Davis, a preseason All-Conference USA selection who has struggled for much of the season, was also caught by surprise.
“I wouldn’t say (Price) lost the team,” Davis said. “We were losing games to teams we shouldn’t lose to. It wasn’t anything that he did. It was the whole team’s psyche. If anything, I’d take a lot of the blame, where I didn’t do a better job of being a leader.”
That might seem a harsh self-assessment, but having a player like Davis feel that way is why Fancher set aside his loyalty to Price to stay and see the 49ers through this season.
“I hope everybody understands that somebody needed to be here for the team, for these kids,” Fancher said at the time. “I decided to do it for the players. The attention needs to be turned toward them, not me getting a job.”
Fancher speaks unabashedly about how much he cares for his players. He carries the memories of two who died – Maryville’s Kenyon Lacy and Appalachian’s Rufus Leach. Lacy, the first player Fancher recruited, died of a heart ailment playing pickup basketball in 1992. Leach, a dynamic guard, drowned after the 2000 season.
“When Kenyon died, I started learning about the reality of relationships with kids,” Fancher said. “Then it happened again with Rufus. We get caught up so much with winning and losing ball games. It taught me that I will never want to be judged by that. It’s not what matters.
“These kids have been put in my life, for whatever reason. They’ve changed my life.”
A confidence boost
Rose said in December there was time for Fancher to turn the season around. That’s happening slowly, if at all. The 49ers are 2-3 under Fancher, all five games coming on the road. But the players have noticed a change.
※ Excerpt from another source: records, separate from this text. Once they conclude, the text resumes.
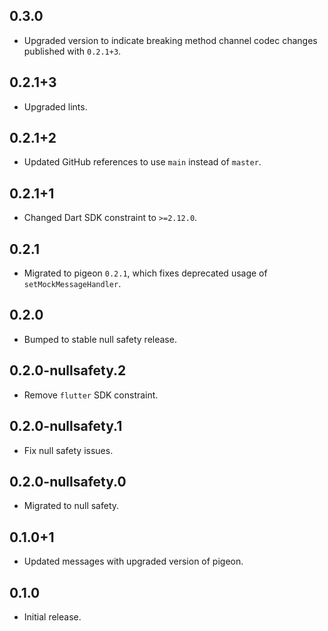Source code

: ## 0.3.0

* Upgraded version to indicate breaking method channel codec changes published with `0.2.1+3`.

## 0.2.1+3

* Upgraded lints.

## 0.2.1+2

* Updated GitHub references to use `main` instead of `master`.

## 0.2.1+1

* Changed Dart SDK constraint to `>=2.12.0`.

## 0.2.1

* Migrated to pigeon `0.2.1`, which fixes deprecated usage of `setMockMessageHandler`.

## 0.2.0

* Bumped to stable null safety release.

## 0.2.0-nullsafety.2

* Remove `flutter` SDK constraint.

## 0.2.0-nullsafety.1

* Fix null safety issues.

## 0.2.0-nullsafety.0

* Migrated to null safety.

## 0.1.0+1

* Updated messages with upgraded version of pigeon.

## 0.1.0

* Initial release.
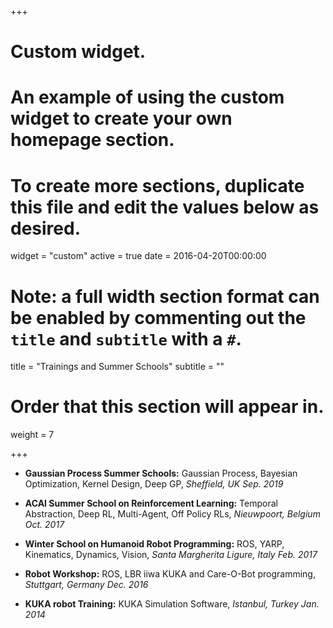 +++
# Custom widget.
# An example of using the custom widget to create your own homepage section.
# To create more sections, duplicate this file and edit the values below as desired.
widget = "custom"
active = true
date = 2016-04-20T00:00:00

# Note: a full width section format can be enabled by commenting out the `title` and `subtitle` with a `#`.
title = "Trainings and Summer Schools"
subtitle = ""

# Order that this section will appear in.
weight = 7

+++
* **Gaussian Process Summer Schools:** Gaussian Process, Bayesian Optimization, Kernel Design, Deep GP, *Sheffield, UK Sep. 2019*

* **ACAI Summer School on Reinforcement Learning:** Temporal Abstraction, Deep RL, Multi-Agent, Off Policy RLs, *Nieuwpoort, Belgium Oct. 2017*

* **Winter School on Humanoid Robot Programming:** ROS, YARP, Kinematics, Dynamics, Vision, *Santa Margherita Ligure, Italy Feb. 2017*

* **Robot Workshop:** ROS, LBR iiwa KUKA and Care-O-Bot programming, *Stuttgart, Germany Dec. 2016*

* **KUKA robot Training:** KUKA Simulation Software, *Istanbul, Turkey Jan. 2014*

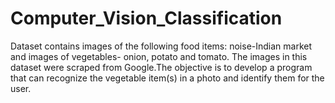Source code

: # Computer_Vision_Classification
Dataset contains images of the following food items: noise-Indian market and images of vegetables- onion, potato and tomato. The images in this dataset were scraped from Google.The objective is to develop a program that can recognize the vegetable item(s) in a photo and identify them for the user.
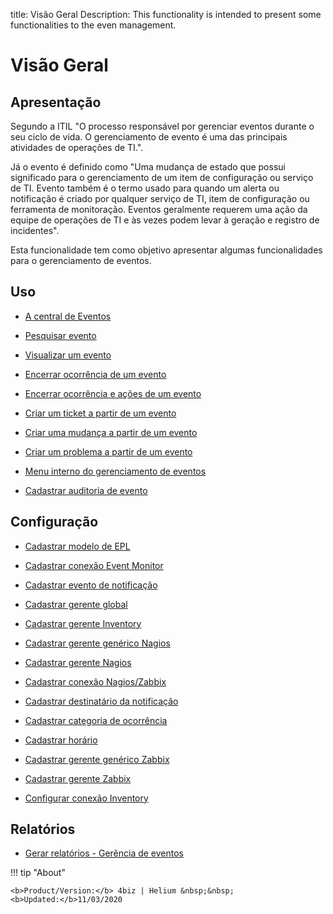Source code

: title: Visão Geral
Description: This functionality is intended to present some functionalities to the even management.
# Visão Geral

Apresentação
----------------

Segundo a ITIL "O processo responsável por gerenciar eventos durante o seu ciclo de vida. O gerenciamento de evento é uma das principais atividades de operações de TI.".

Já o evento é definido como "Uma mudança de estado que possui significado para o gerenciamento de um item de configuração ou serviço de TI. Evento também é o termo usado para quando um alerta ou notificação é criado por qualquer serviço de TI, item de configuração ou ferramenta de monitoração. Eventos geralmente requerem uma ação da equipe de operações de TI e às vezes podem levar à geração e registro de incidentes".

Esta funcionalidade tem como objetivo apresentar algumas funcionalidades para o gerenciamento de eventos.

Uso
-------

- [A central de Eventos](/pt-br/4biz-helium/processes/event/use/the-event-center.html)

- [Pesquisar evento](/pt-br/4biz-helium/processes/event/use/search-event.html)

- [Visualizar um evento](/pt-br/4biz-helium/processes/event/use/view-event.html)

- [Encerrar ocorrência de um evento](/pt-br/4biz-helium/processes/event/use/close-event-occurrence.html)

- [Encerrar ocorrência e ações de um evento](/pt-br/4biz-helium/processes/event/use/close-occurences-and-actions.html)

- [Criar um ticket a partir de um evento](/pt-br/4biz-helium/processes/event/use/create-ticket-from-an-event.html)

- [Criar uma mudança a partir de um evento](/pt-br/4biz-helium/processes/event/use/create-change-from-an-event.html)

- [Criar um problema a partir de um evento](/pt-br/4biz-helium/processes/event/use/create-a-problem-from-an-event.html)

- [Menu interno do gerenciamento de eventos](/pt-br/4biz-helium/processes/event/use/internal-menu-of-event.html)

- [Cadastrar auditoria de evento](/pt-br/4biz-helium/processes/event/use/register-event-audit.html)

Configuração
-----------------

- [Cadastrar modelo de EPL](/pt-br/4biz-helium/processes/event/configuration/register-epl-template.html)

- [Cadastrar conexão Event Monitor](/pt-br/4biz-helium/processes/event/configuration/register-event-monitor-connection.html)

- [Cadastrar evento de notificação](/pt-br/4biz-helium/processes/event/configuration/register-event-notification.html)

- [Cadastrar gerente global](/pt-br/4biz-helium/processes/event/configuration/register-global-manager.html)

- [Cadastrar gerente Inventory](/pt-br/4biz-helium/processes/event/configuration/register-inventory-manager.html)

- [Cadastrar gerente genérico Nagios](/pt-br/4biz-helium/processes/event/configuration/register-nagios-generic-manager.html)

- [Cadastrar gerente Nagios](/pt-br/4biz-helium/processes/event/configuration/register-nagios-manager.html)

- [Cadastrar conexão Nagios/Zabbix](/pt-br/4biz-helium/processes/event/configuration/register-nagios-zabbix-connection.html)

- [Cadastrar destinatário da notificação](/pt-br/4biz-helium/processes/event/configuration/register-notification-recipient.html)

- [Cadastrar categoria de ocorrência](/pt-br/4biz-helium/processes/event/configuration/register-occurence-category.html)

- [Cadastrar horário](/pt-br/4biz-helium/processes/event/configuration/register-time.html)

- [Cadastrar gerente genérico Zabbix](/pt-br/4biz-helium/processes/event/configuration/register-zabbix-generic-manager.html)

- [Cadastrar gerente Zabbix](/pt-br/4biz-helium/processes/event/configuration/register-zabbix-manager.html)

- [Configurar conexão Inventory](/pt-br/4biz-helium/processes/event/configuration/set-inventory-connection.html)

Relatórios
-----------

- [Gerar relatórios - Gerência de eventos](/pt-br/4biz-helium/processes/event/use/generate-reports-event-management.html)


!!! tip "About"

    <b>Product/Version:</b> 4biz | Helium &nbsp;&nbsp;
    <b>Updated:</b>11/03/2020

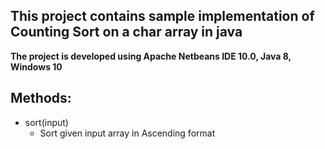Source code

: ## This project contains sample implementation of Counting Sort on a char array in java
   **The project is developed using Apache Netbeans IDE 10.0, Java 8, Windows 10**

## Methods:
   - sort(input)
     * Sort given input array in Ascending format
    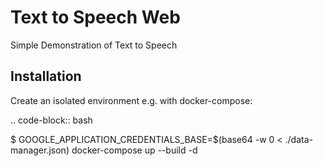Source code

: # Text to Speech Web

Simple Demonstration of Text to Speech

Installation
------------
Create an isolated environment e.g. with docker-compose:

.. code-block:: bash

  $ GOOGLE_APPLICATION_CREDENTIALS_BASE=$(base64 -w 0 < ./data-manager.json) docker-compose up --build -d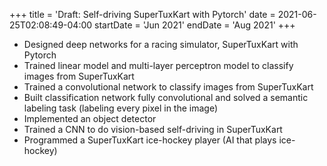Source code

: +++
title = 'Draft: Self-driving SuperTuxKart with Pytorch'
date = 2021-06-25T02:08:49-04:00
startDate = 'Jun 2021'
endDate = 'Aug 2021'
+++

- Designed deep networks for a racing simulator, SuperTuxKart with Pytorch
- Trained linear model and multi-layer perceptron model to classify images from SuperTuxKart
- Trained a convolutional network to classify images from SuperTuxKart
- Built classification network fully convolutional and solved a semantic labeling task (labeling every pixel
in the image)
- Implemented an object detector
- Trained a CNN to do vision-based self-driving in SuperTuxKart
- Programmed a SuperTuxKart ice-hockey player (AI that plays ice-hockey)
<!--more-->
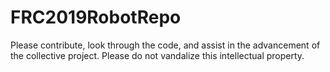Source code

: # FRC2019RobotRepo
Please contribute, look through the code, and assist in the advancement of the collective project.
Please do not vandalize this intellectual property.
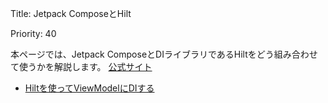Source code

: Title: Jetpack ComposeとHilt

Priority: 40

本ページでは、Jetpack ComposeとDIライブラリであるHiltをどう組み合わせて使うかを解説します。
[公式サイト](https://developer.android.com/jetpack/compose/libraries?hl=ja#hilt)

- [Hiltを使ってViewModelにDIする](./viewModel.html)
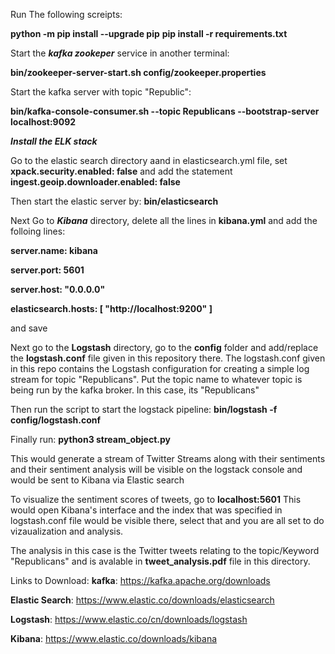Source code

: 
Run The following screipts:

**python -m pip install --upgrade pip**
**pip install -r requirements.txt**

Start the ***kafka zookeper*** service in another terminal:

**bin/zookeeper-server-start.sh config/zookeeper.properties**


Start the kafka server with topic "Republic":

**bin/kafka-console-consumer.sh --topic Republicans --bootstrap-server localhost:9092**

***Install the ELK stack***

Go to the elastic search directory aand in elasticsearch.yml file, 
set **xpack.security.enabled: false** 
and add the statement 
**ingest.geoip.downloader.enabled: false**

Then start the elastic server by:  **bin/elasticsearch**

Next Go to ***Kibana*** directory, delete all the lines in **kibana.yml** and add the folloing lines:

**server.name: kibana**

**server.port: 5601**

**server.host: "0.0.0.0"**

**elasticsearch.hosts: [ "http://localhost:9200" ]**

and save

Next go to the **Logstash** directory, go to the **config** folder and add/replace the **logstash.conf** file given in this repository there. 
The logstash.conf given in this repo contains the Logstash configuration for creating a simple log stream for topic "Republicans". Put the topic name to whatever topic is being run by the kafka broker. In this case, its "Republicans" 

Then run the script to start the logstack pipeline:
**bin/logstash -f config/logstash.conf**


Finally run:
**python3 stream_object.py**

This would generate a stream of Twitter Streams along with their sentiments and their sentiment analysis will be visible on the logstack console and would be sent to Kibana via Elastic search

To visualize the sentiment scores of tweets, go to **localhost:5601** 
This would open Kibana's interface and the index that was specified in logstash.conf file would be visible there, select that and you are all set to do vizaualization and analysis. 

The analysis in this case is the Twitter tweets relating to the topic/Keyword "Republicans" and is avalable in **tweet_analysis.pdf** file in this directory. 

Links to Download:
**kafka**: https://kafka.apache.org/downloads

**Elastic Search**: https://www.elastic.co/downloads/elasticsearch

**Logstash**: https://www.elastic.co/cn/downloads/logstash

**Kibana**: https://www.elastic.co/downloads/kibana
“I think we needed a little bit of confidence,” said White. “He’s made some changes in areas we needed. He’s trying to find five guys who are out there with confidence.”
The 49ers have also taken to Fancher’s coaching style, which is more aggressive than how the mild-mannered Price dealt with players.
“Coach Fancher will dig into people,” Davis said. “He knows how to get the best out of players. I’m not saying coach Price didn’t, but they have different ways. Coach Price would talk to you individually to build you up. Coach Fancher doesn’t mind calling you out in front of the entire team. Not to degrade you in any way, but to motivate you.”
Fancher isn’t afraid to show that enthusiasm. After both of Charlotte’s two victories since he’s taken over (against East Carolina and North Texas), he led raucous locker-room celebrations.
“It felt like we’d won a championship both times,” Davis said. “He was right in the middle of it.”
Fancher said he’d like to keep the 49ers’ job permanently. But that whole issue became more complicated when Rose announced last week that she will retire June 30. Who will make the decision – and when it will be made -- on whether the 49ers retain Fancher or find someone else is uncertain.
“That doesn’t change anything for us,” Fancher said. “I have no idea about that. What we’ve decided is to coach every day like it’s our job now, which it is. Let’s not talk about Marshall (two days) before we play them. Let’s talk about our team today; not tomorrow, but today. Let’s stay in that moment. Because once you raise your heads and look at the future, you lose focus on today.”